> [Problem to work on]: Using the records below, transcribe word for word the stretch from the line that contains "We met with" through the line that contains "Meeting with Shane.", both end lines included, and nothing else.
----- Task input
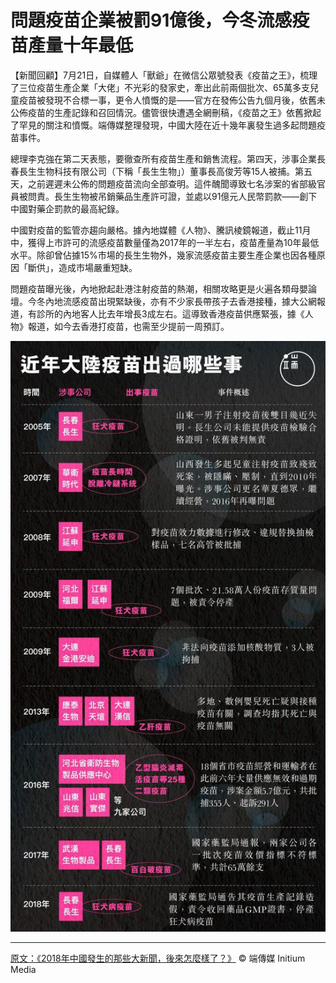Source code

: # 問題疫苗企業被罰91億後，今冬流感疫苗產量十年最低



【新聞回顧】7月21日，自媒體人「獸爺」在微信公眾號發表《疫苗之王》，梳理了三位疫苗生產企業「大佬」不光彩的發家史，牽出此前兩個批次、65萬多支兒童疫苗被發現不合標一事，更令人憤慨的是——官方在發佈公告九個月後，依舊未公佈疫苗的生產記錄和召回情況。儘管很快遭遇全網刪稿，《疫苗之王》依舊掀起了罕見的關注和憤慨。端傳媒整理發現，中國大陸在近十幾年裏發生過多起問題疫苗事件。

總理李克強在第二天表態，要徹查所有疫苗生產和銷售流程。第四天，涉事企業長春長生生物科技有限公司（下稱「長生生物」）董事長高俊芳等15人被捕。第五天，之前遲遲未公佈的問題疫苗流向全部查明。這件醜聞導致七名涉案的省部級官員被問責。長生生物被吊銷藥品生產許可證，並處以91億元人民幣罰款——創下中國對藥企罰款的最高紀錄。

中國對疫苗的監管亦趨向嚴格。據內地媒體《人物》、騰訊棱鏡報道，截止11月中，獲得上市許可的流感疫苗數量僅為2017年的一半左右，疫苗產量為10年最低水平。除卻曾佔據15%市場的長生生物外，幾家流感疫苗主要生產企業也因各種原因「斷供」，造成市場嚴重短缺。

問題疫苗曝光後，內地掀起赴港注射疫苗的熱潮，相關攻略更是火遍各類母嬰論壇。今冬內地流感疫苗出現緊缺後，亦有不少家長帶孩子去香港接種，據大公網報道，有診所的內地客人比去年增長3成左右。這導致香港疫苗供應緊張，據《人物》報道，如今去香港打疫苗，也需至少提前一周預訂。

![图20181221-2疫苗](图20181221-2疫苗.jpg)

----

 [原文：《2018年中國發生的那些大新聞，後來怎麼樣了？》](https://theinitium.com/roundtable/20181220-roundtable-zh-mainland-news-2018/)
© 端傳媒 Initium Media
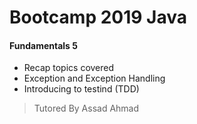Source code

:# Bootcamp 2019 Java

#### Fundamentals 5

* Recap topics covered
* Exception and Exception Handling
* Introducing to testind (TDD)

> Tutored By Assad Ahmad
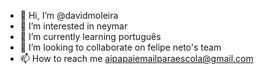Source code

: - 👋 Hi, I’m @davidmoleira
- 👀 I’m interested in neymar
- 🌱 I’m currently learning português 
- 💞️ I’m looking to collaborate on felipe neto's team
- 📫 How to reach me aipapaiemailparaescola@gmail.com

<!---
davidmoleira/davidmoleira is a ✨ special ✨ repository because its `README.md` (this file) appears on your GitHub profile.
You can click the Preview link to take a look at your changes.
--->
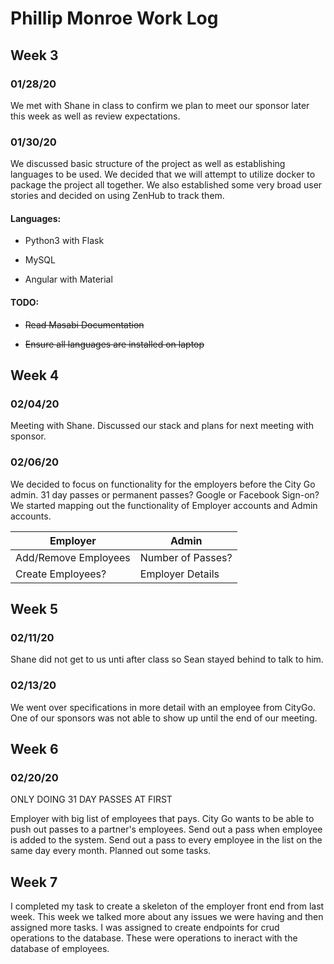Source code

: 
# Phillip Monroe Work Log



## Week 3

### 01/28/20

We met with Shane in class to confirm we plan to meet our sponsor later this week as well as review expectations.

### 01/30/20

We discussed basic structure of the project as well as establishing languages to be used. We decided that we will attempt to utilize docker to package the project all together. We also established some very broad user stories and decided on using ZenHub to track them.

#### Languages:

- Python3 with Flask

- MySQL

- Angular with Material

#### TODO:

- ~~Read Masabi Documentation~~

- ~~Ensure all languages are installed on laptop~~


## Week 4

### 02/04/20

Meeting with Shane. Discussed our stack and plans for next meeting with sponsor.

### 02/06/20

We decided to focus on functionality for the employers before the City Go admin. 
31 day passes or permanent passes?
Google or Facebook Sign-on?
We started mapping out the functionality of Employer accounts and Admin accounts.

| Employer             | Admin             |
| -------------------- | ----------------- |
| Add/Remove Employees | Number of Passes? |
| Create Employees?    | Employer Details  |


## Week 5

### 02/11/20

Shane did not get to us unti after class so Sean stayed behind to talk to him.

### 02/13/20

We went over specifications in more detail with an employee from CityGo. One of
our sponsors was not able to show up until the end of our meeting.

## Week 6

### 02/20/20

ONLY DOING 31 DAY PASSES AT FIRST

Employer with big list of employees that pays. City Go wants to be able to push out
passes to a partner's employees. Send out a pass when employee is added to the
system. Send out a pass to every employee in the list on the same day every month.
Planned out some tasks.

## Week 7

I completed my task to create a skeleton of the employer front end from last week. This week we talked more about any issues we were having and then assigned more tasks. I was assigned to create endpoints for crud operations to the database. These were operations to ineract with the database of employees.

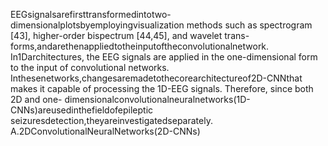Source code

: EEGsignalsarefirsttransformedintotwo-dimensionalplotsbyemployingvisualization
methods such as spectrogram [43], higher-order bispectrum [44,45], and wavelet trans-
forms,andarethenappliedtotheinputoftheconvolutionalnetwork. In1Darchitectures,
the EEG signals are applied in the one-dimensional form to the input of convolutional
networks. Inthesenetworks,changesaremadetothecorearchitectureof2D-CNNthat
makes it capable of processing the 1D-EEG signals. Therefore, since both 2D and one-
dimensionalconvolutionalneuralnetworks(1D-CNNs)areusedinthefieldofepileptic
seizuresdetection,theyareinvestigatedseparately.
A.2DConvolutionalNeuralNetworks(2D-CNNs)
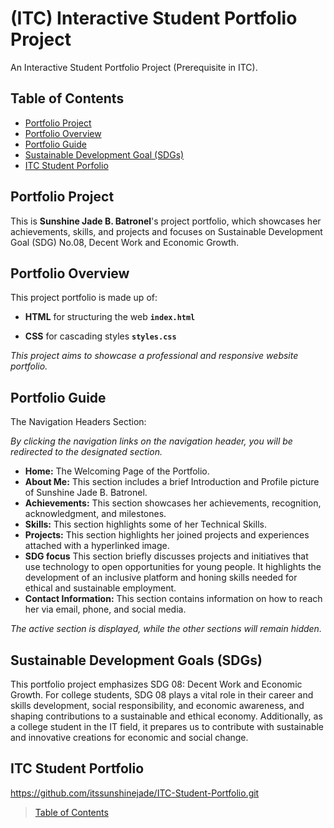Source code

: # (ITC) Interactive Student Portfolio Project
An Interactive Student Portfolio Project (Prerequisite in ITC).

## Table of Contents
- [Portfolio Project](#portfolio-project)
- [Portfolio Overview](#portfolio-overview)
- [Portfolio Guide](#portfolio-guide)
- [Sustainable Development Goal (SDGs)](#sustainable-development-goals-sdgs)
- [ITC Student Porfolio](#itc-student-portfolio)



## Portfolio Project 
This is **Sunshine Jade B. Batronel**'s project portfolio, which showcases her achievements, skills, and projects and focuses on Sustainable Development Goal (SDG) No.08, Decent Work and Economic Growth.



## Portfolio Overview

This project portfolio is made up of:

 - **HTML** for structuring the web
**`index.html`**

 - **CSS** for cascading styles
  **`styles.css`**
 


_This project aims to showcase a professional and responsive website portfolio._


## Portfolio Guide

The Navigation Headers Section: 

 _By clicking the navigation links on the navigation header, you will be redirected to the designated section._ 

 - **Home:**  The Welcoming Page of the Portfolio. 
 - **About Me:** This section includes a brief Introduction and Profile picture of Sunshine Jade B. Batronel.
 - **Achievements:**  This section showcases her achievements, recognition, acknowledgment, and milestones.
 - **Skills:**    This section highlights some of her Technical Skills.
 - **Projects:**  This section highlights her joined projects and experiences attached with a hyperlinked image.
 - **SDG focus**  This section briefly discusses projects and initiatives that use technology to open opportunities for young people. It highlights the development of an inclusive platform and honing skills needed for ethical and sustainable employment.
- **Contact Information:** This section contains information on how to reach her via email, phone, and social media.

 _The active section is displayed, while the other sections will remain hidden._
 
 

## Sustainable Development Goals (SDGs)
This portfolio project emphasizes SDG 08: Decent Work and Economic Growth. For college students, SDG 08 plays a vital role in their career and skills development, social responsibility, and economic awareness, and shaping contributions to a sustainable and ethical economy. Additionally, as a college student in the IT field, it prepares us to contribute with sustainable and innovative creations for economic and social change.


## ITC Student Portfolio
https://github.com/itssunshinejade/ITC-Student-Portfolio.git

>[Table of Contents](#table-of-contents)


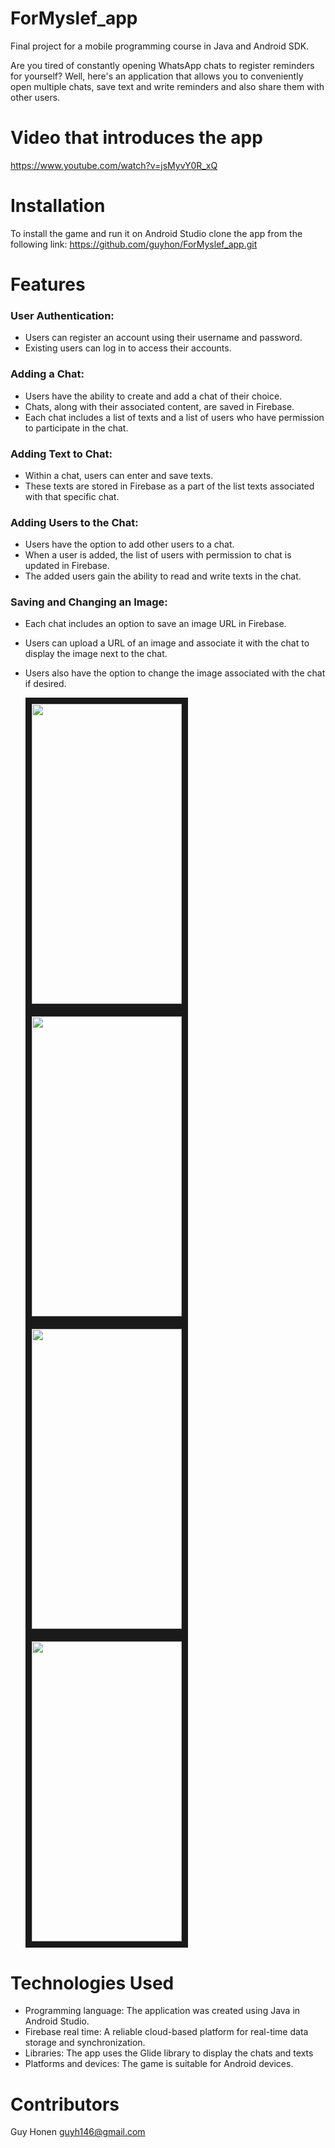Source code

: # ForMyslef_app
Final project for a mobile programming course in Java and Android SDK.

Are you tired of constantly opening WhatsApp chats to register reminders for yourself? 
Well, here's an application that allows you to conveniently open multiple chats, save text and write reminders 
and also share them with other users.


# Video that introduces the app
 https://www.youtube.com/watch?v=jsMyvY0R_xQ
  

# Installation
  To install the game and run it on Android Studio clone the app from the following link:
   https://github.com/guyhon/ForMyslef_app.git

# Features
### User Authentication:

* Users can register an account using their username and password.
* Existing users can log in to access their accounts.

### Adding a Chat:

* Users have the ability to create and add a chat of their choice.
* Chats, along with their associated content, are saved in Firebase.
* Each chat includes a list of texts and a list of users who have permission to participate in the chat.

### Adding Text to Chat:

* Within a chat, users can enter and save texts.
* These texts are stored in Firebase as a part of the list texts associated with that specific chat.

### Adding Users to the Chat:

* Users have the option to add other users to a chat.
* When a user is added, the list of users with permission to chat is updated in Firebase.
* The added users gain the ability to read and write texts in the chat.

### Saving and Changing an Image:

* Each chat includes an option to save an image URL in Firebase.
* Users can upload a URL of an image and associate it with the chat to display the image next to the chat.
* Users also have the option to change the image associated with the chat if desired.

  
  <img src=https://github.com/guyhon/ForMyslef_app/assets/74957640/b4526c95-9e88-4db2-958d-66e831dc4a60
  width="240" height="480" border="10" />
  </a>
  <img src=https://github.com/guyhon/ForMyslef_app/assets/74957640/52f5508d-aaa3-43a9-8e81-1a3d9fa8d874
  width="240" height="480" border="10" />
  </a>
  <img src=https://github.com/guyhon/ForMyslef_app/assets/74957640/342bac53-9abb-4914-832f-0d23242fefa5
  width="240" height="480" border="10" />
  </a>
  <img src=https://github.com/guyhon/ForMyslef_app/assets/74957640/6b523fd7-0b01-48ea-b533-0da5f3746aec
  width="240" height="480" border="10" />
  </a>

# Technologies Used
  * Programming language: The application was created using Java in Android Studio.
  * Firebase real time: A reliable cloud-based platform for real-time data storage and synchronization.
  * Libraries: The app uses the Glide library to display the chats and texts
  * Platforms and devices: The game is suitable for Android devices.

# Contributors
  Guy Honen guyh146@gmail.com
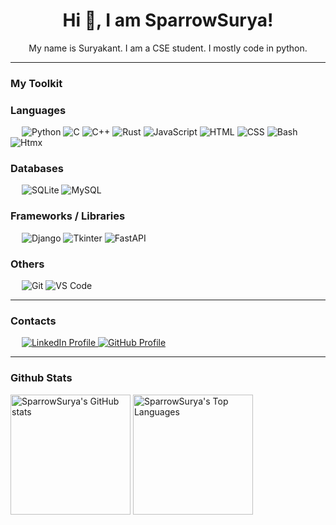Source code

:<h1 align="center">
Hi 👋, I am SparrowSurya!
</h1>

<p align="center">
My name is Suryakant.
I am a CSE student.
I mostly code in python.
</p>

---

### My Toolkit

### Languages
&emsp;
![Python](https://img.shields.io/badge/-Python-05122A?style=flat&logo=Python&color=05122A)
![C](https://img.shields.io/badge/-C-05122A?style=flat&logo=C&color=05122A)
![C++](https://img.shields.io/badge/-C++-05122A?style=flat&logo=Cplusplus&color=05122A)
![Rust](https://img.shields.io/badge/-Rust-000?&logo=Rust&color=05122a)
![JavaScript](https://img.shields.io/badge/-JavaScript-05122A?style=flat&logo=JavaScript&color=05122A)
![HTML](https://img.shields.io/badge/-HTML-05122A?style=flat&logo=HTML5&color=05122A)
![CSS](https://img.shields.io/badge/-CSS-05122A?style=flat&logo=CSS3&logoColor=blue&color=05122A)
![Bash](https://img.shields.io/badge/-Bash-000?&logo=GNU-Bash&color=05122A)
![Htmx](https://img.shields.io/badge/-Htmx-000?&logo=Htmx&color=05122A)

### Databases
&emsp;
![SQLite](https://img.shields.io/badge/-SQLite-000?&logo=SQLite&color=05122A)
![MySQL](https://img.shields.io/badge/-MySQL-000?&logo=MySQL&color=05122A)

### Frameworks / Libraries
&emsp;
![Django](https://img.shields.io/badge/-Django-000?&logo=Django&logoColor=green&color=05122A)
![Tkinter](https://img.shields.io/badge/-Tkinter-000?&logo=Tkinter&color=05122A)
![FastAPI](https://img.shields.io/badge/-FastAPI-000?&logo=FastAPI)

### Others
&emsp;
![Git](https://img.shields.io/badge/-Git-000?&logo=Git&color=05122A)
![VS Code](https://img.shields.io/badge/-VS%20Code-000?&logo=Visual-Studio-Code&logoColor=blue&color=05122A)

---

### Contacts
&emsp;
<a href="https://www.linkedin.com/in/suryakant15">
    <img
        src="https://img.shields.io/badge/linkedin-%230A66C2.svg?style=plastic&logo=linkedin&logoColor=white"
        alt="LinkedIn Profile"
    />
</a>
<a href="https://github.com/SparrowSurya">
    <img
        src="https://img.shields.io/badge/github-%23181717.svg?style=plastic&logo=github&logoColor=white"
        alt="GitHub Profile"
    />
</a>

---
### Github Stats
<img
    alt="SparrowSurya's GitHub stats"
    src="https://github-readme-stats.vercel.app/api/?username=sparrowsurya&show_icons=true&include_all_commits=true&count_private=true&theme=react&hide_border=true&bg_color=1F222E&title_color=F85D7F&icon_color=F8D866"
    height="192px"
/>
<img
    alt="SparrowSurya's Top Languages"
    src="https://github-readme-stats.vercel.app/api/top-langs/?username=sparrowsurya&langs_count=8&layout=compact&theme=react&hide_border=true&bg_color=1F222E&title_color=F85D7F&icon_color=F8D866"
    height="192px"
/>
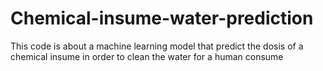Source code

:# Chemical-insume-water-prediction
This code is about a machine learning model that predict the dosis of a chemical insume in order to clean the water for a human consume
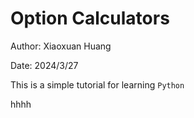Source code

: # Option Calculators

Author: Xiaoxuan Huang

Date: 2024/3/27

This is a simple tutorial for learning `Python`


hhhh
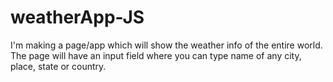 # weatherApp-JS
I'm making a page/app which will show the weather info of the entire world. The page will have an input field where you can type name of any city, place, state or country.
----------
> [Written answer]:
We met with Shane in class to confirm we plan to meet our sponsor later this week as well as review expectations.

### 01/30/20

We discussed basic structure of the project as well as establishing languages to be used. We decided that we will attempt to utilize docker to package the project all together. We also established some very broad user stories and decided on using ZenHub to track them.

#### Languages:

- Python3 with Flask

- MySQL

- Angular with Material

#### TODO:

- ~~Read Masabi Documentation~~

- ~~Ensure all languages are installed on laptop~~


## Week 4

### 02/04/20

Meeting with Shane. Discussed our stack and plans for next meeting with sponsor.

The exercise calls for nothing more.